6.7. Proving Correctness#
Testing provides evidence of correctness, but not full assurance. Even after extensive black-box and glass-box testing, maybe there’s still some test case the programmer failed to invent, and that test case would reveal a fault in the program.
Program testing can be used to show the presence of bugs, but never to show their absence.
—Edsger W. Dijkstra
The point is not that testing is useless! It can be quite effective. But it is a kind of inductive reasoning, in which evidence (i.e., passing tests) accumulates in support of a conclusion (i.e., correctness of the program) without absolutely guaranteeing the validity of that conclusion. (Note that the word “inductive” here is being used in a different sense than the proof technique known as induction.) To get that guarantee, we turn to deductive reasoning, in which we proceed from premises and rules about logic to a valid conclusion. In other words, we prove the correctness of the program. Our goal, next, is to learn some techniques for such correctness proofs. These techniques are known as formal methods because of their use of logical formalism.
Correctness here means that the program produces the right output
according to a specification. Specifications are usually provided in the
documentation of a function (hence the name “specification comment”): they
describe the program’s precondition and postcondition. Postconditions, as we
have been writing them, have the form [f x] is "...a description of the output in terms of the input [x]..."

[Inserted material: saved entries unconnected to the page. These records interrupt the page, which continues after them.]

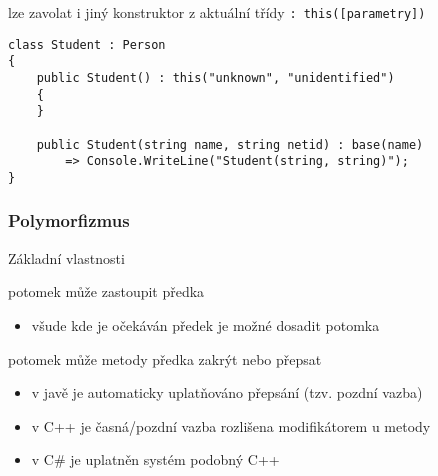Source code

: \begin{frame}[fragile]
\begin{bitemize}{}
\item lze zavolat i jiný konstruktor z aktuální třídy \lstinline|: this([parametry])|
\end{bitemize}

\begin{yesblock}
\begin{lstlisting}[basicstyle=\small]
class Student : Person
{
    public Student() : this("unknown", "unidentified") 
    { 
    }

    public Student(string name, string netid) : base(name) 
        => Console.WriteLine("Student(string, string)");
}
\end{lstlisting}
\end{yesblock}
\end{frame}






\begin{frame}[fragile]
\frametitle{Polymorfizmus}

\begin{bitemize}{Základní vlastnosti}
\item potomek může zastoupit předka
\begin{itemize}
\item všude kde je očekáván předek je možné dosadit potomka
\end{itemize}

\item potomek může metody předka zakrýt nebo přepsat
\begin{itemize}
\item v javě je automaticky uplatňováno přepsání (tzv. pozdní vazba)
\item v C++ je časná/pozdní vazba rozlišena modifikátorem u metody
\item v C\# je uplatněn systém podobný C++
\end{itemize}

\end{bitemize}
\end{frame}



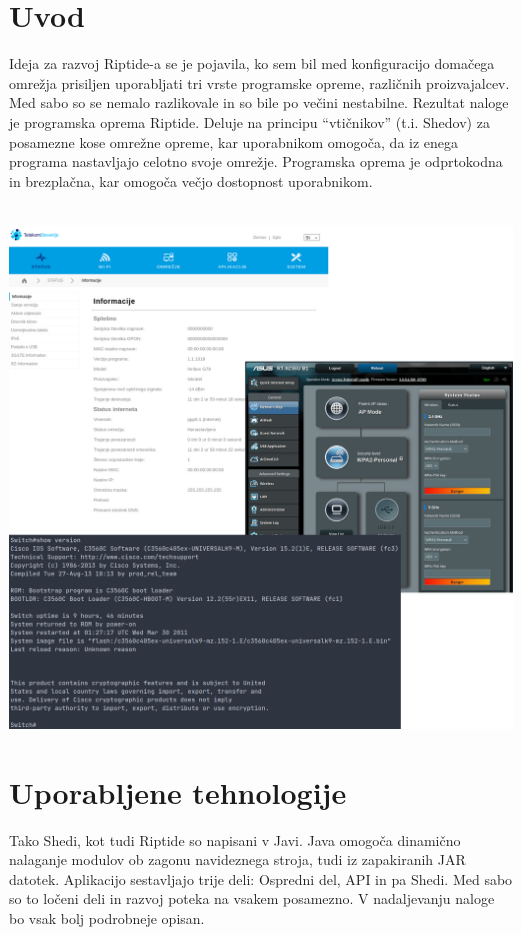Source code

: \documentclass[12pt]{article}
\begin{document}
\tableofcontents
\newpage

\section{Uvod}
Ideja za razvoj Riptide-a se je pojavila, ko sem bil med konfiguracijo
domačega omrežja prisiljen uporabljati tri vrste programske opreme,
različnih proizvajalcev. Med sabo so se nemalo razlikovale in so bile
po večini nestabilne. Rezultat naloge je programska oprema Riptide.
Deluje na principu “vtičnikov” (t.i. Shedov) za posamezne kose omrežne
opreme, kar uporabnikom omogoča, da iz enega programa nastavljajo celotno
svoje omrežje. Programska oprema je odprtokodna in brezplačna, kar omogoča
večjo dostopnost uporabnikom.
\\\\

\begin{center}
	\includegraphics[scale=0.24]{slike/config.png}
\end{center}
\newpage

\section{Uporabljene tehnologije}
Tako Shedi, kot tudi Riptide so napisani v Javi. Java omogoča dinamično
nalaganje modulov ob zagonu navideznega stroja, tudi iz zapakiranih JAR
datotek. Aplikacijo sestavljajo trije deli: Ospredni del, API in pa Shedi. Med
sabo so to ločeni deli in razvoj poteka na vsakem posamezno. V nadaljevanju
naloge bo vsak bolj podrobneje opisan.
\end{document}
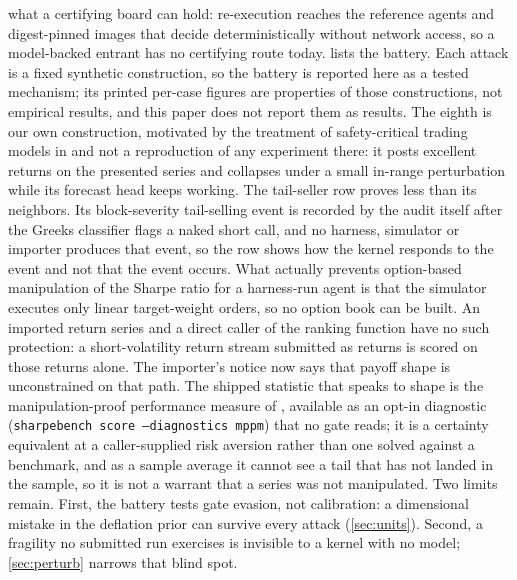 what a certifying board can hold: re-execution reaches the reference agents and digest-pinned images that decide deterministically without network access, so a model-backed entrant has no certifying route today.  lists the battery. Each attack is a fixed synthetic construction, so the battery is reported here as a tested mechanism; its printed per-case figures are properties of those constructions, not empirical results, and this paper does not report them as results. The eighth is our own construction, motivated by the treatment of safety-critical trading models in \citet{deza2021interpretability} and not a reproduction of any experiment there: it posts excellent returns on the presented series and collapses under a small in-range perturbation while its forecast head keeps working. The tail-seller row proves less than its neighbors. Its block-severity tail-selling event is recorded by the audit itself after the Greeks classifier flags a naked short call, and no harness, simulator or importer produces that event, so the row shows how the kernel responds to the event and not that the event occurs. What actually prevents option-based manipulation of the Sharpe ratio \citep{goetzmann2007manipulation} for a harness-run agent is that the simulator executes only linear target-weight orders, so no option book can be built. An imported return series and a direct caller of the ranking function have no such protection: a short-volatility return stream submitted as returns is scored on those returns alone. The importer's notice now says that payoff shape is unconstrained on that path. The shipped statistic that speaks to shape is the manipulation-proof performance measure of \citet{goetzmann2007manipulation}, available as an opt-in diagnostic (\texttt{sharpebench score --diagnostics mppm}) that no gate reads; it is a certainty equivalent at a caller-supplied risk aversion rather than one solved against a benchmark, and as a sample average it cannot see a tail that has not landed in the sample, so it is not a warrant that a series was not manipulated. Two limits remain. First, the battery tests gate evasion, not calibration: a dimensional mistake in the deflation prior can survive every attack (\cref{sec:units}). Second, a fragility no submitted run exercises is invisible to a kernel with no model; \cref{sec:perturb} narrows that blind spot.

. For example, the specification of a factorial
function could be:
(** [fact n] is [n!]. Requires: [n >= 0]. *)
let rec fact n = ...
The postcondition is asserting an equality between the output of the function and some English description of a computation on the input. Formal verification is the task for proving that the implementation of the function satisfies its specification.
Equalities are one of the fundamental ways we think about correctness of functional programs. The absence of mutable state makes it possible to reason straightforwardly about whether two expressions are equal. It’s difficult to do that in an imperative language, because those expressions might have side effects that change the state.
6.7.1. Equality#
When are two expressions equal? Two possible answers are:
When they are syntactically identical.
When they are semantically equivalent: they produce the same value.
For example, are 42
and 41+1
equal? The syntactic answer would say they are
not, because they involve different tokens. The semantic answer would say they
are: they both produce the value 42
.
What about functions: are fun x -> x
and fun y -> y
equal? Syntactically
they are different. But semantically, they both produce a value that is the
identity function: when they are applied to an input, they will both produce the
same output. That is, (fun x -> x) z = z
, and (fun y -> y) z = z
. If it is
the case that for all inputs two functions produce the same output, we will
consider the functions to be equal:
if (forall x, f x = g x), then f = g.
That definition of equality for functions is known as the Axiom of Extensionality in some branches of mathematics; henceforth we’ll refer to it simply as “extensionality”.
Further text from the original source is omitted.